── DATA UNDER STUDY ──

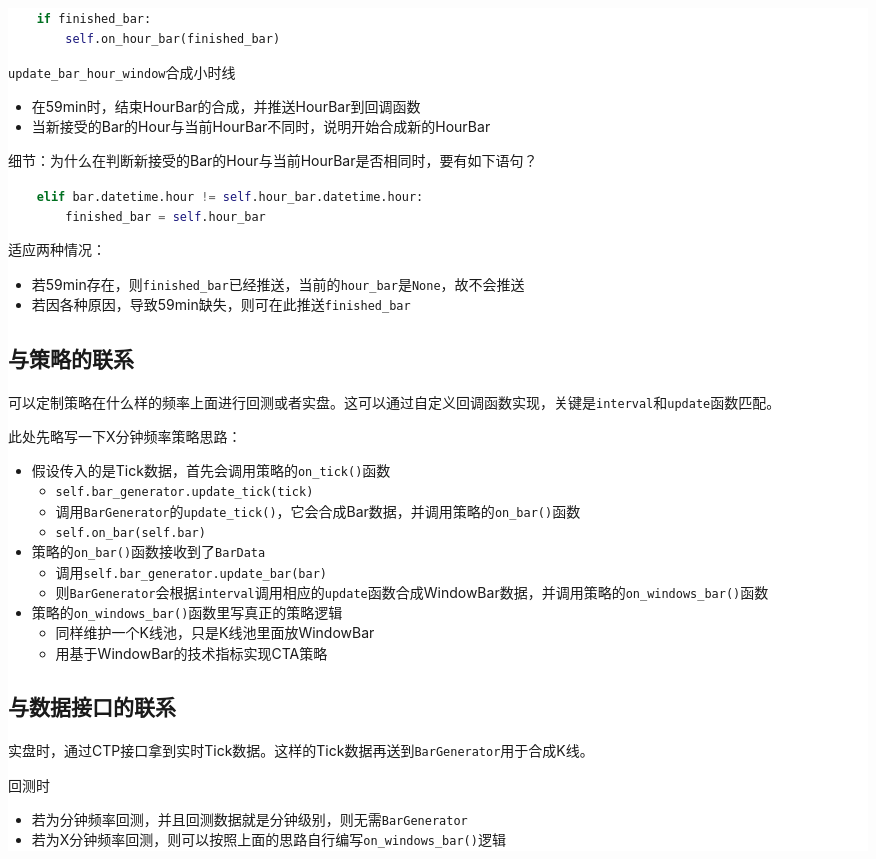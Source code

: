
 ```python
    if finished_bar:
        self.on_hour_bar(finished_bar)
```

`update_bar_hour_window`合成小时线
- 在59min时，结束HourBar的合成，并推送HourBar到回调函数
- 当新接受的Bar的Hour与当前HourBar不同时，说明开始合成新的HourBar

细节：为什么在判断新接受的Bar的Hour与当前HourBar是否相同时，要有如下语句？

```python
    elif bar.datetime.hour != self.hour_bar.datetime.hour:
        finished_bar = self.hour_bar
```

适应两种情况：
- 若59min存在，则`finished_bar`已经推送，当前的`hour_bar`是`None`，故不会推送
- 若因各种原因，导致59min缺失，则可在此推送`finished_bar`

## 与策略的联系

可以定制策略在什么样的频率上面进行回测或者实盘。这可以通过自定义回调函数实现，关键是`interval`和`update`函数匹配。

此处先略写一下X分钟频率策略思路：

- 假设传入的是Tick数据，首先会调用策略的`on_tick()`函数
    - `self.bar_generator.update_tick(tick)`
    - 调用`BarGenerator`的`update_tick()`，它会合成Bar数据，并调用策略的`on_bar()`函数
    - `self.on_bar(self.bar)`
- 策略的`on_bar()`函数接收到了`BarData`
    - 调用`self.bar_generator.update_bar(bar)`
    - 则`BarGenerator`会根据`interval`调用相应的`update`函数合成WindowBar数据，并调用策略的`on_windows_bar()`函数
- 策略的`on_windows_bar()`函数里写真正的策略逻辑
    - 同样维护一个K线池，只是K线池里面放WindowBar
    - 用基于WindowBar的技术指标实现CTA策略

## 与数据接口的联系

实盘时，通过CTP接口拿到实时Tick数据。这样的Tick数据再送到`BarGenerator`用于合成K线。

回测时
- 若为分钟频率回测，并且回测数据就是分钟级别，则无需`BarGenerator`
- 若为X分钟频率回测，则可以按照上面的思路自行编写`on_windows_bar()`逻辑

───
── DATA UNDER STUDY ──

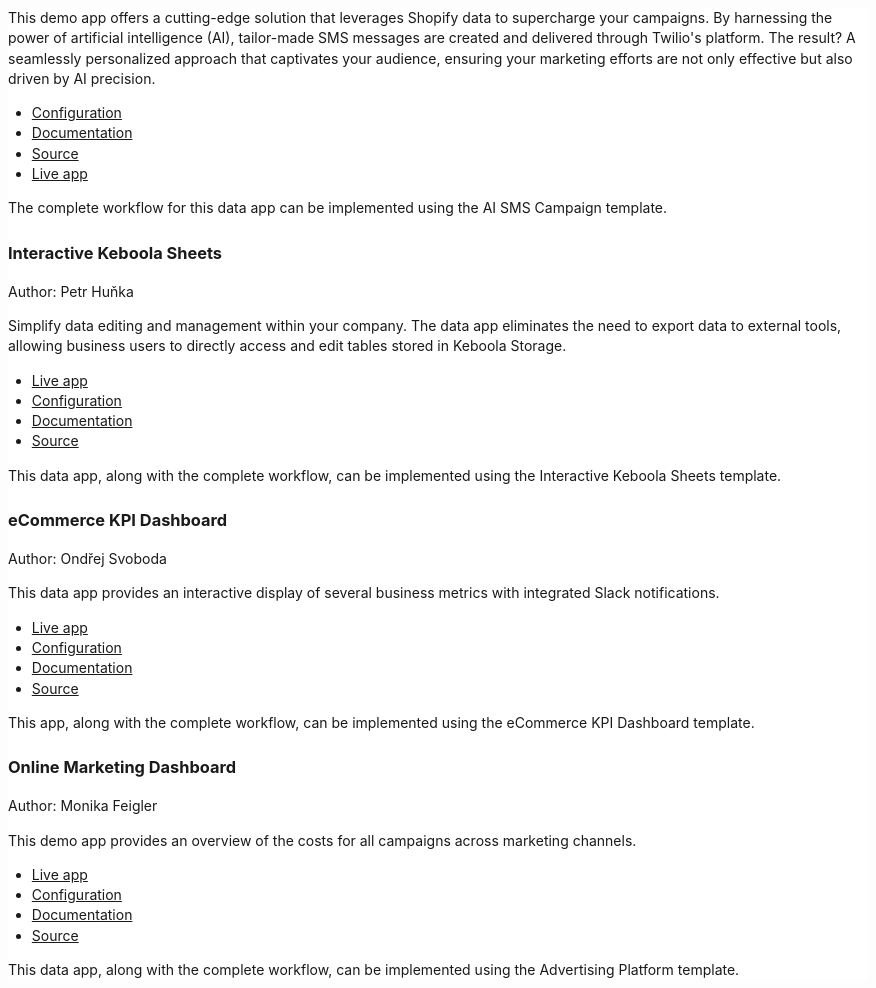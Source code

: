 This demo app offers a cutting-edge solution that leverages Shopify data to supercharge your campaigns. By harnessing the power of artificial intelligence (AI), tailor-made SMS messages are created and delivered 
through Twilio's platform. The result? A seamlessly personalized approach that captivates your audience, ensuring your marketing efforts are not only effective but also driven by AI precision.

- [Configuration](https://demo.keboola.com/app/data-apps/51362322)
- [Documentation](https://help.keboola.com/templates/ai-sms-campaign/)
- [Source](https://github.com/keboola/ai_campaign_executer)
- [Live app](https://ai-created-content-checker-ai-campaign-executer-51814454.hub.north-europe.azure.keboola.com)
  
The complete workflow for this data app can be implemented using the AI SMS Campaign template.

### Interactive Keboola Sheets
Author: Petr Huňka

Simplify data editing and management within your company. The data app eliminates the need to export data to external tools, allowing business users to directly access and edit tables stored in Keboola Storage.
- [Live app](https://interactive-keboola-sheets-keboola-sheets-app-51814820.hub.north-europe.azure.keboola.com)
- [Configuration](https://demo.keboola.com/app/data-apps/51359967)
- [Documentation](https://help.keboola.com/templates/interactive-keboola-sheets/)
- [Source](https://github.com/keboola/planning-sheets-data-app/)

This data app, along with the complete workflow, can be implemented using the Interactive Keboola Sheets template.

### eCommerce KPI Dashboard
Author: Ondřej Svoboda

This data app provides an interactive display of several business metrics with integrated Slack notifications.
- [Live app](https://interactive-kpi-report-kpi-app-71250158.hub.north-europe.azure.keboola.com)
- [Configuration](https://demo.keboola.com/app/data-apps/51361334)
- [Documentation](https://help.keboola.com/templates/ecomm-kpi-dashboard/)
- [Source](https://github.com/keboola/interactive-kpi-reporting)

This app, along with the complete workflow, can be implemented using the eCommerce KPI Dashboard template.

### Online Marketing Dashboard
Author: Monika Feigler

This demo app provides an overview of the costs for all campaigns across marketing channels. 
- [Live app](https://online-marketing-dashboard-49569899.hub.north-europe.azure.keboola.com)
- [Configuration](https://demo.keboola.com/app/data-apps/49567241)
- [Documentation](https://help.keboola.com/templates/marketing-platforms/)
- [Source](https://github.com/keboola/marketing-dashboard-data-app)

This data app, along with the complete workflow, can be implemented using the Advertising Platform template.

───

WHAT TO DO:
Working from the material above, restate word for word the lines between the line with "### eCommerce KPI Dashboard" and the line with "Author: Monika Feigler", both included, and only those.

PROBLEM SOLUTION:
### eCommerce KPI Dashboard
Author: Ondřej Svoboda

This data app provides an interactive display of several business metrics with integrated Slack notifications.
- [Live app](https://interactive-kpi-report-kpi-app-71250158.hub.north-europe.azure.keboola.com)
- [Configuration](https://demo.keboola.com/app/data-apps/51361334)
- [Documentation](https://help.keboola.com/templates/ecomm-kpi-dashboard/)
- [Source](https://github.com/keboola/interactive-kpi-reporting)

This app, along with the complete workflow, can be implemented using the eCommerce KPI Dashboard template.

### Online Marketing Dashboard
Author: Monika Feigler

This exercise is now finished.